[Stored dataset items]
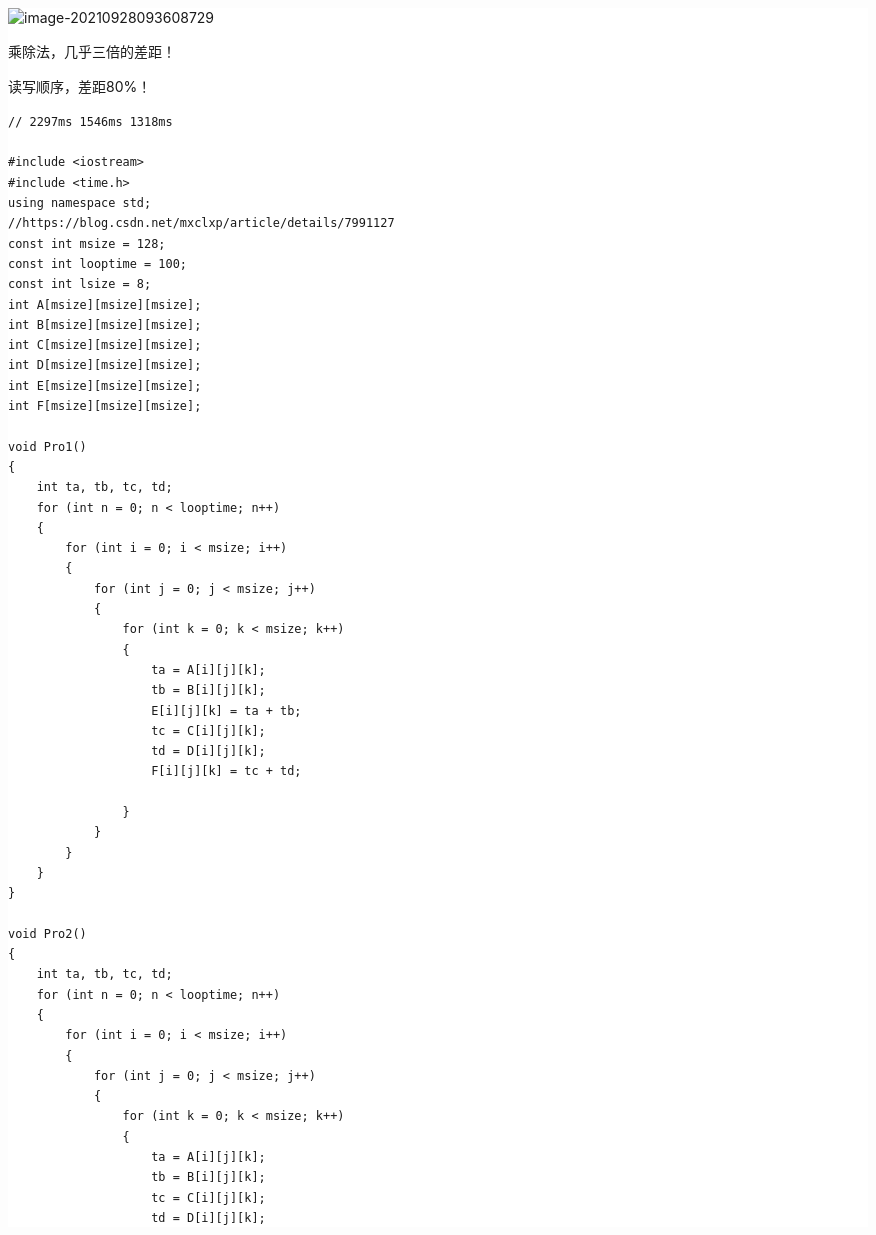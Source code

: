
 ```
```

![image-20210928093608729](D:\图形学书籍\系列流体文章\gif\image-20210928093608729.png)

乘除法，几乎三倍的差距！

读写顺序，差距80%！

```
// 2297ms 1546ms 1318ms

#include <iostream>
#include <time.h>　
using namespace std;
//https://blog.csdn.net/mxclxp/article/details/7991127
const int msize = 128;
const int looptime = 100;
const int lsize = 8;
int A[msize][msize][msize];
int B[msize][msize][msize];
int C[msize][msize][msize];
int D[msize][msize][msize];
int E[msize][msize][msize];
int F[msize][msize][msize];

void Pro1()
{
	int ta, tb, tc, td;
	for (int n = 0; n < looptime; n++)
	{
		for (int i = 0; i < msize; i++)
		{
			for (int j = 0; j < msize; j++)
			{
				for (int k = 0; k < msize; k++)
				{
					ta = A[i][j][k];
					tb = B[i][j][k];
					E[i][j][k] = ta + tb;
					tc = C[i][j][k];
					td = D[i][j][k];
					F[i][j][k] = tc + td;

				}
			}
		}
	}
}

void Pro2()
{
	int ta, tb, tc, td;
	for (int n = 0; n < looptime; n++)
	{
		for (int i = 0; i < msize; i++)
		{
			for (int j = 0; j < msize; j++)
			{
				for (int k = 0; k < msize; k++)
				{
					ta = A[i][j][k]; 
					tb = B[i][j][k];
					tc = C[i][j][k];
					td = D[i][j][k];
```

◆ How to complete this task:
Each record must be repeated exactly, and no picture may be carried over.

◆ Solution to this exercise:
Source code

:
 ```
```

![image-20210928093608729](D:\图形学书籍\系列流体文章\gif\image-20210928093608729.png)

乘除法，几乎三倍的差距！

读写顺序，差距80%！

```
// 2297ms 1546ms 1318ms

#include <iostream>
#include <time.h>　
using namespace std;
//https://blog.csdn.net/mxclxp/article/details/7991127
const int msize = 128;
const int looptime = 100;
const int lsize = 8;
int A[msize][msize][msize];
int B[msize][msize][msize];
int C[msize][msize][msize];
int D[msize][msize][msize];
int E[msize][msize][msize];
int F[msize][msize][msize];

void Pro1()
{
	int ta, tb, tc, td;
	for (int n = 0; n < looptime; n++)
	{
		for (int i = 0; i < msize; i++)
		{
			for (int j = 0; j < msize; j++)
			{
				for (int k = 0; k < msize; k++)
				{
					ta = A[i][j][k];
					tb = B[i][j][k];
					E[i][j][k] = ta + tb;
					tc = C[i][j][k];
					td = D[i][j][k];
					F[i][j][k] = tc + td;

				}
			}
		}
	}
}

void Pro2()
{
	int ta, tb, tc, td;
	for (int n = 0; n < looptime; n++)
	{
		for (int i = 0; i < msize; i++)
		{
			for (int j = 0; j < msize; j++)
			{
				for (int k = 0; k < msize; k++)
				{
					ta = A[i][j][k]; 
					tb = B[i][j][k];
					tc = C[i][j][k];
					td = D[i][j][k];
```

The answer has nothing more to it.